Activity: Would you please copy all of the data exactly, skipping the images?
*** Exercise input ***
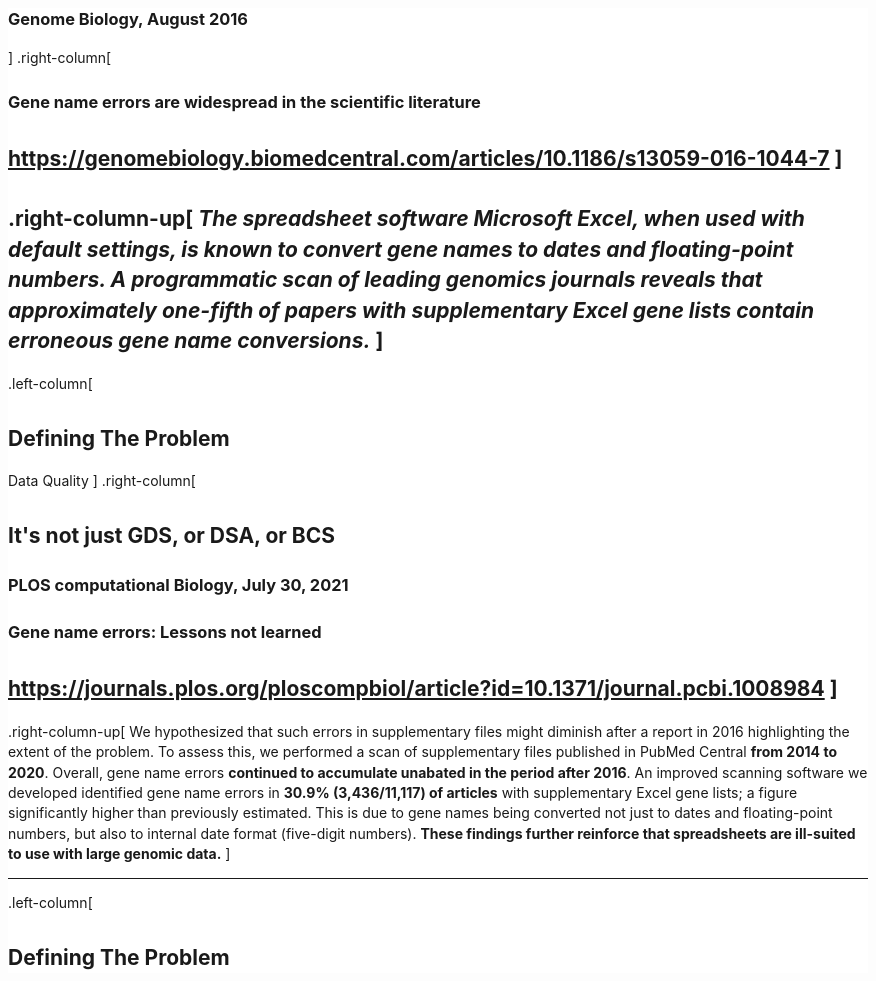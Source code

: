 ### Genome Biology, August 2016
]
.right-column[

### Gene name errors are widespread in the scientific literature

https://genomebiology.biomedcentral.com/articles/10.1186/s13059-016-1044-7
]
--
.right-column-up[
*The spreadsheet software Microsoft Excel, when used with default settings, is
known to convert gene names to dates and floating-point numbers. A programmatic
scan of leading genomics journals reveals that **approximately one-fifth of
papers with supplementary Excel gene lists contain erroneous gene name
conversions**.*
]
---
.left-column[
## Defining The Problem

Data Quality
]
.right-column[
## It's not just GDS, or DSA, or BCS

### PLOS computational Biology, **July 30, 2021**

### Gene name errors: Lessons not learned

https://journals.plos.org/ploscompbiol/article?id=10.1371/journal.pcbi.1008984
]
--
.right-column-up[
We hypothesized that such errors in supplementary files might diminish after a
report in 2016 highlighting the extent of the problem. To assess this, we
performed a scan of supplementary files published in PubMed Central **from 2014
to 2020**. Overall, gene name errors **continued to accumulate unabated in the
period after 2016**. An improved scanning software we developed identified gene
name errors in **30.9% (3,436/11,117) of articles** with supplementary Excel gene
lists; a figure significantly higher than previously estimated. This is due to
gene names being converted not just to dates and floating-point numbers, but
also to internal date format (five-digit numbers). **These findings further
reinforce that spreadsheets are ill-suited to use with large genomic data.**
]

---
.left-column[
## Defining The Problem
*** End of Exercise input ***
Result of the exercise:
Source code

: ### Genome Biology, August 2016
]
.right-column[

### Gene name errors are widespread in the scientific literature

https://genomebiology.biomedcentral.com/articles/10.1186/s13059-016-1044-7
]
--
.right-column-up[
*The spreadsheet software Microsoft Excel, when used with default settings, is
known to convert gene names to dates and floating-point numbers. A programmatic
scan of leading genomics journals reveals that **approximately one-fifth of
papers with supplementary Excel gene lists contain erroneous gene name
conversions**.*
]
---
.left-column[
## Defining The Problem

Data Quality
]
.right-column[
## It's not just GDS, or DSA, or BCS

### PLOS computational Biology, **July 30, 2021**

### Gene name errors: Lessons not learned

https://journals.plos.org/ploscompbiol/article?id=10.1371/journal.pcbi.1008984
]
--
.right-column-up[
We hypothesized that such errors in supplementary files might diminish after a
report in 2016 highlighting the extent of the problem. To assess this, we
performed a scan of supplementary files published in PubMed Central **from 2014
to 2020**. Overall, gene name errors **continued to accumulate unabated in the
period after 2016**. An improved scanning software we developed identified gene
name errors in **30.9% (3,436/11,117) of articles** with supplementary Excel gene
lists; a figure significantly higher than previously estimated. This is due to
gene names being converted not just to dates and floating-point numbers, but
also to internal date format (five-digit numbers). **These findings further
reinforce that spreadsheets are ill-suited to use with large genomic data.**
]

---
.left-column[
## Defining The Problem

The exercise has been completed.